**Task to complete:** Copy out all lines in the material below that contain the string "フェイストラッキンク".

**Record set:**
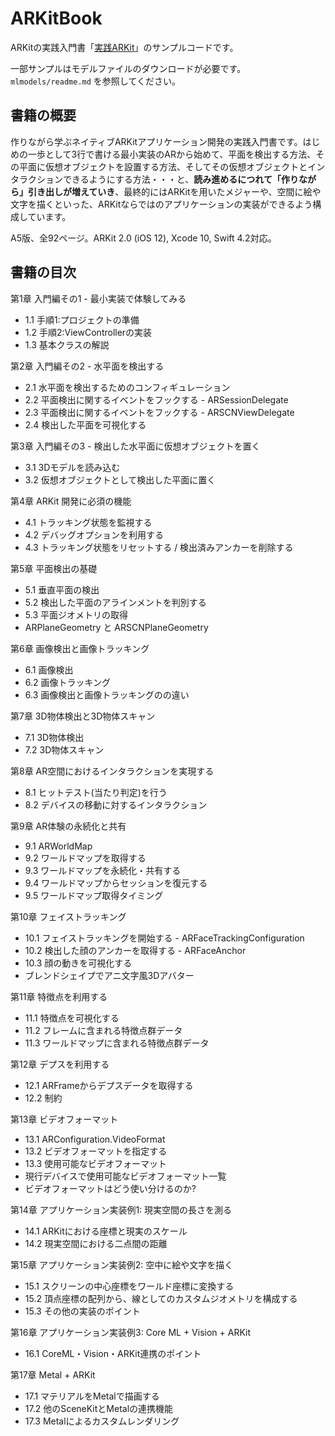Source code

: # ARKitBook

ARKitの実践入門書「[実践ARKit](https://shu223.booth.pm/items/1038241)」のサンプルコードです。

一部サンプルはモデルファイルのダウンロードが必要です。`mlmodels/readme.md` を参照してください。

## 書籍の概要

作りながら学ぶネイティブARKitアプリケーション開発の実践入門書です。はじめの一歩として3行で書ける最小実装のARから始めて、平面を検出する方法、その平面に仮想オブジェクトを設置する方法、そしてその仮想オブジェクトとインタラクションできるようにする方法・・・と、**読み進めるにつれて「作りながら」引き出しが増えていき**、最終的にはARKitを用いたメジャーや、空間に絵や文字を描くといった、ARKitならではのアプリケーションの実装ができるよう構成しています。

A5版、全92ページ。ARKit 2.0 (iOS 12), Xcode 10, Swift 4.2対応。

## 書籍の目次

第1章 入門編その1 - 最小実装で体験してみる

- 1.1 手順1:プロジェクトの準備
- 1.2 手順2:ViewControllerの実装
- 1.3 基本クラスの解説

第2章 入門編その2 - 水平面を検出する

- 2.1 水平面を検出するためのコンフィギュレーション
- 2.2 平面検出に関するイベントをフックする - ARSessionDelegate
- 2.3 平面検出に関するイベントをフックする - ARSCNViewDelegate
- 2.4 検出した平面を可視化する

第3章 入門編その3 - 検出した水平面に仮想オブジェクトを置く

- 3.1 3Dモデルを読み込む
- 3.2 仮想オブジェクトとして検出した平面に置く

第4章 ARKit 開発に必須の機能

- 4.1 トラッキング状態を監視する
- 4.2 デバッグオプションを利用する
- 4.3 トラッキング状態をリセットする / 検出済みアンカーを削除する

第5章 平面検出の基礎

- 5.1 垂直平面の検出
- 5.2 検出した平面のアラインメントを判別する
- 5.3 平面ジオメトリの取得
- ARPlaneGeometry と ARSCNPlaneGeometry

第6章 画像検出と画像トラッキング

- 6.1 画像検出
- 6.2 画像トラッキング
- 6.3 画像検出と画像トラッキングのの違い

第7章 3D物体検出と3D物体スキャン

- 7.1 3D物体検出
- 7.2 3D物体スキャン

第8章 AR空間におけるインタラクションを実現する

- 8.1 ヒットテスト(当たり判定)を行う
- 8.2 デバイスの移動に対するインタラクション

第9章 AR体験の永続化と共有

- 9.1 ARWorldMap
- 9.2 ワールドマップを取得する
- 9.3 ワールドマップを永続化・共有する
- 9.4 ワールドマップからセッションを復元する
- 9.5 ワールドマップ取得タイミング

第10章 フェイストラッキング

- 10.1 フェイストラッキングを開始する - ARFaceTrackingConfiguration
- 10.2 検出した顔のアンカーを取得する - ARFaceAnchor
- 10.3 顔の動きを可視化する
- ブレンドシェイプでアニ文字風3Dアバター

第11章 特徴点を利用する

- 11.1 特徴点を可視化する
- 11.2 フレームに含まれる特徴点群データ
- 11.3 ワールドマップに含まれる特徴点群データ 

第12章 デプスを利用する

- 12.1 ARFrameからデプスデータを取得する
- 12.2 制約 

第13章 ビデオフォーマット

- 13.1 ARConfiguration.VideoFormat
- 13.2 ビデオフォーマットを指定する
- 13.3 使用可能なビデオフォーマット
- 現行デバイスで使用可能なビデオフォーマット一覧
- ビデオフォーマットはどう使い分けるのか?

第14章 アプリケーション実装例1: 現実空間の長さを測る

- 14.1 ARKitにおける座標と現実のスケール
- 14.2 現実空間における二点間の距離

第15章 アプリケーション実装例2: 空中に絵や文字を描く

- 15.1 スクリーンの中心座標をワールド座標に変換する
- 15.2 頂点座標の配列から、線としてのカスタムジオメトリを構成する 
- 15.3 その他の実装のポイント

第16章 アプリケーション実装例3: Core ML + Vision + ARKit

- 16.1 CoreML・Vision・ARKit連携のポイント

第17章 Metal + ARKit

- 17.1 マテリアルをMetalで描画する 
- 17.2 他のSceneKitとMetalの連携機能
- 17.3 Metalによるカスタムレンダリング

**Written solution:**
第10章 フェイストラッキング
- 10.1 フェイストラッキングを開始する - ARFaceTrackingConfiguration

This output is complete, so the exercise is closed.